Ok, so things are coming together on this so i thought it time to write a thread about it.

I decided to use a N7 2012 3G as my head unit. I originally wanted to build an ODROID pc with touch screen but that was going to be far beyond my capabilities.

So far i have:-


N7 2012 3G with Timurs USB ROM installed
Nova Launcher with a customised (allbeit basic) home screen interface
90 degree OTG cable
Self powered USB hub
Hifimediy Sabre USB DAC ES9023
Double DIN Fascia Plate
OBDII Bluetooth Interface

The DAC will be plugged into the existing head unit, which will be hidden by means of a 3.5mm lead, thus using the head unit as an amp/controller for the 4 speakers in the car.

Ive been trying to find something suitable to power it, ive come across various pieces of kit, namely the DCDC-USB-200 Intelligent converter and its 100w little brother. There are other ITX style converters and regulators but these were the ones that suited my needs best.

Just recently i came across an older (2009) piece of kit that combines the USB hub and power conversion from 12v input to 5v out with the ability to receive a signal from the ignition to switch on/off, this was the Carnetix P5USB but i cant seem to find anyone thats used it in the type of install i have, perhaps im not looking hard enough but if anyone has any experience of this little box of tricks then any help would be appreciated.
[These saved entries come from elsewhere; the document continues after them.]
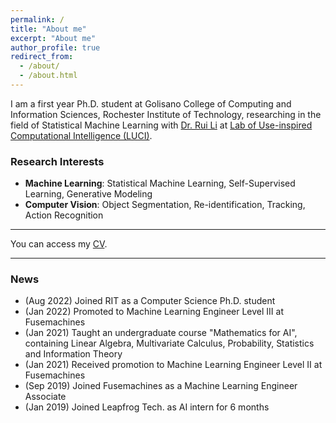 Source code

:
 ```yaml
---
permalink: /
title: "About me"
excerpt: "About me"
author_profile: true
redirect_from: 
  - /about/
  - /about.html
---
```



I am a first year Ph.D. student at Golisano College of Computing and Information Sciences, Rochester Institute of Technology, researching in the field of Statistical Machine Learning with [Dr. Rui Li](https://ruililuci.com//) at [Lab of Use-inspired Computational Intelligence (LUCI)](https://ruililuci.com//). 

### Research Interests
* **Machine Learning**: Statistical Machine Learning, Self-Supervised Learning, Generative Modeling
* **Computer Vision**: Object Segmentation, Re-identification, Tracking, Action Recognition

---
You can access my [CV](https://jeevan11vision.github.io/files/CV.pdf).

---

### News
* (Aug 2022) Joined RIT as a Computer Science Ph.D. student
* (Jan 2022) Promoted to Machine Learning Engineer Level III at Fusemachines
* (Jan 2021) Taught an undergraduate course "Mathematics for AI", containing Linear Algebra, Multivariate Calculus, Probability, Statistics and Information Theory
* (Jan 2021) Received promotion to Machine Learning Engineer Level II at Fusemachines
* (Sep 2019) Joined Fusemachines as a Machine Learning Engineer Associate
* (Jan 2019) Joined Leapfrog Tech. as AI intern for 6 months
This would be my preferred option as it guarantees 500ma per port with individual trip switches in case of any short circuit/overload, it also has ignition control to aid in putting the N7 to sleep.

So, at the moment i think i have everything sorted, my only sticking point is the power source and cutting down the fascia plate to suit the N7.
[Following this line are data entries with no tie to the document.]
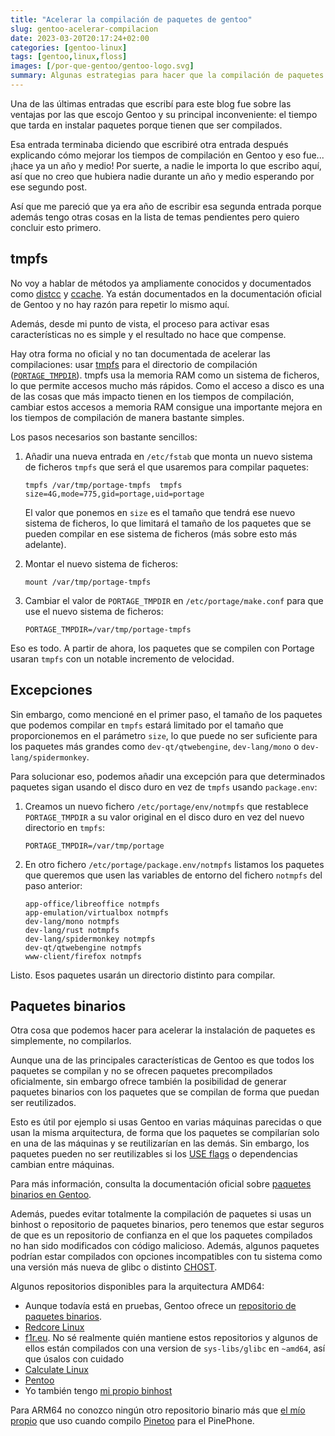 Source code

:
 ```yaml
---
title: "Acelerar la compilación de paquetes de gentoo"
slug: gentoo-acelerar-compilacion
date: 2023-03-20T20:17:24+02:00
categories: [gentoo-linux]
tags: [gentoo,linux,floss]
images: [/por-que-gentoo/gentoo-logo.svg]
summary: Algunas estrategias para hacer que la compilación de paquetes de Gentoo sea algo más rápida
---
```

Una de las últimas entradas que escribí para este blog fue sobre las ventajas por las que escojo Gentoo y su principal inconveniente: el tiempo que tarda en instalar paquetes porque tienen que ser compilados.

Esa entrada terminaba diciendo que escribiré otra entrada después explicando cómo mejorar los tiempos de compilación en Gentoo y eso fue... ¡hace ya un año y medio! Por suerte, a nadie le importa lo que escribo aquí, así que no creo que hubiera nadie durante un año y medio esperando por ese segundo post.

Así que me pareció que ya era año de escribir esa segunda entrada porque además tengo otras cosas en la lista de temas pendientes pero quiero concluir esto primero.

## tmpfs

No voy a hablar de métodos ya ampliamente conocidos y documentados como [distcc](https://wiki.gentoo.org/wiki/Distcc) y [ccache](https://wiki.gentoo.org/wiki/Ccache). Ya están documentados en la documentación oficial de Gentoo y no hay razón para repetir lo mismo aquí.

Además, desde mi punto de vista, el proceso para activar esas características no es simple y el resultado no hace que compense.

Hay otra forma no oficial y no tan documentada de acelerar las compilaciones: usar [tmpfs](https://es.wikipedia.org/wiki/Tmpfs) para el directorio de compilación ([`PORTAGE_TMPDIR`](https://wiki.gentoo.org/wiki//etc/portage/make.conf#PORTAGE_TMPDIR)). tmpfs usa la memoria RAM como un sistema de ficheros, lo que permite accesos mucho más rápidos. Como el acceso a disco es una de las cosas que más impacto tienen en los tiempos de compilación, cambiar estos accesos a memoria RAM consigue una importante mejora en los tiempos de compilación de manera bastante simples.

Los pasos necesarios son bastante sencillos:

1. Añadir una nueva entrada en `/etc/fstab` que monta un nuevo sistema de ficheros `tmpfs` que será el que usaremos para compilar paquetes:
   ```
   tmpfs /var/tmp/portage-tmpfs  tmpfs size=4G,mode=775,gid=portage,uid=portage
   ```

   El valor que ponemos en `size` es el tamaño que tendrá ese nuevo sistema de ficheros, lo que limitará el tamaño de los paquetes que se pueden compilar en ese sistema de ficheros (más sobre esto más adelante).
2. Montar el nuevo sistema de ficheros:
   ```
   mount /var/tmp/portage-tmpfs
   ```
3. Cambiar el valor de `PORTAGE_TMPDIR` en `/etc/portage/make.conf` para que use el nuevo sistema de ficheros:
   ```
   PORTAGE_TMPDIR=/var/tmp/portage-tmpfs
   ```

Eso es todo. A partir de ahora, los paquetes que se compilen con Portage usaran `tmpfs` con un notable incremento de velocidad.

## Excepciones

Sin embargo, como mencioné en el primer paso, el tamaño de los paquetes que podemos compilar en `tmpfs` estará limitado por el tamaño que proporcionemos en el parámetro `size`, lo que puede no ser suficiente para los paquetes más grandes como `dev-qt/qtwebengine`, `dev-lang/mono` o `dev-lang/spidermonkey`.

Para solucionar eso, podemos añadir una excepción para que determinados paquetes sigan usando el disco duro en vez de `tmpfs` usando `package.env`:

1. Creamos un nuevo fichero `/etc/portage/env/notmpfs` que restablece `PORTAGE_TMPDIR` a su valor original en el disco duro en vez del nuevo directorio en `tmpfs`:
   ```
   PORTAGE_TMPDIR=/var/tmp/portage
   ```
2. En otro fichero `/etc/portage/package.env/notmpfs` listamos los paquetes que queremos que usen las variables de entorno del fichero `notmpfs` del paso anterior:
   ```
   app-office/libreoffice notmpfs
   app-emulation/virtualbox notmpfs
   dev-lang/mono notmpfs
   dev-lang/rust notmpfs
   dev-lang/spidermonkey notmpfs
   dev-qt/qtwebengine notmpfs
   www-client/firefox notmpfs
   ```

Listo. Esos paquetes usarán un directorio distinto para compilar.

## Paquetes binarios

Otra cosa que podemos hacer para acelerar la instalación de paquetes es simplemente, no compilarlos.

Aunque una de las principales características de Gentoo es que todos los paquetes se compilan y no se ofrecen paquetes precompilados oficialmente, sin embargo ofrece también la posibilidad de generar paquetes binarios con los paquetes que se compilan de forma que puedan ser reutilizados.

Esto es útil por ejemplo si usas Gentoo en varias máquinas parecidas o que usan la misma arquitectura, de forma que los paquetes se compilarían solo en una de las máquinas y se reutilizarían en las demás. Sin embargo, los paquetes pueden no ser reutilizables si los [USE flags](https://wiki.gentoo.org/wiki/USE_flag) o dependencias cambian entre máquinas.

Para más información, consulta la documentación oficial sobre [paquetes binarios en Gentoo](https://wiki.gentoo.org/wiki/Binary_package_guide/es).

Además, puedes evitar totalmente la compilación de paquetes si usas un binhost o repositorio de paquetes binarios, pero tenemos que estar seguros de que es un repositorio de confianza en el que los paquetes compilados no han sido modificados con código malicioso. Además, algunos paquetes podrían estar compilados con opciones incompatibles con tu sistema como una versión más nueva de glibc o distinto [CHOST](https://wiki.gentoo.org/wiki/CHOST).

Algunos repositorios disponibles para la arquitectura AMD64:

* Aunque todavía está en pruebas, Gentoo ofrece un [repositorio de paquetes binarios](https://gentoo.osuosl.org/experimental/amd64/binpkg/default/linux/17.1/x86-64/).
* [Redcore Linux](http://mirrors.redcorelinux.org/redcorelinux/amd64/packages/)
* [f1r.eu](https://tbz.f1r.eu/packages/seed-lxc-pdns/). No sé realmente quién mantiene estos repositorios y algunos de ellos están compilados con una version de `sys-libs/glibc` en `~amd64`, así que úsalos con cuidado
* [Calculate Linux](https://mirror.calculate-linux.org/)
* [Pentoo](https://pentoo.osuosl.org/Packages/)
* Yo también tengo [mi propio binhost](https://binpkgs.chuso.net/amd64/)

Para ARM64 no conozco ningún otro repositorio binario más que [el mío propio](https://binpkgs.chuso.net/arm64/) que uso cuando compilo [Pinetoo](http://pinetoo.org) para el PinePhone.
As a starter, here's a quick shot of my interface v1.0, Its basic, and the buttons need sorting out but im having problems with Nova as everything snaps to grid and i dont want it to lol.


----------



## BriST (Apr 30, 2014)

Also, the idea behind getting the 3G option was to stream live radio via Tunein Pro, but this proved an epic fail as switching between antennas on the drive home last night lead to the radio losing signal and cutting out all the time, not good.
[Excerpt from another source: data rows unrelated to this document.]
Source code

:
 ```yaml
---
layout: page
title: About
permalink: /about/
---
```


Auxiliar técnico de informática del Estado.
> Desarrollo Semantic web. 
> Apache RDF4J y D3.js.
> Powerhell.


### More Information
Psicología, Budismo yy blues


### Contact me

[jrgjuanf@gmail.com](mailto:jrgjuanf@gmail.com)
So im after any ideas or recommendations for FM tuners with a USB interface that are N7/Android compatible.

Ive read good things about the "Directed HMHD1000I AM/FM/HD Tuner with USB interface" but its a little on the expensive side, there are smaller 'stick type ones available but i know very little about them, what will run on the N7 or even what type of app/software to use for tuning etc.

Please help.

Bri.


----------



## BriST (Apr 30, 2014)

After a bit of reading last night the Carnetix P5USB is a non-starter, at 500ma output it doesnt provide nearly enough juice to charge the nexus while in full operation so its back to the DCDC-USB-200


----------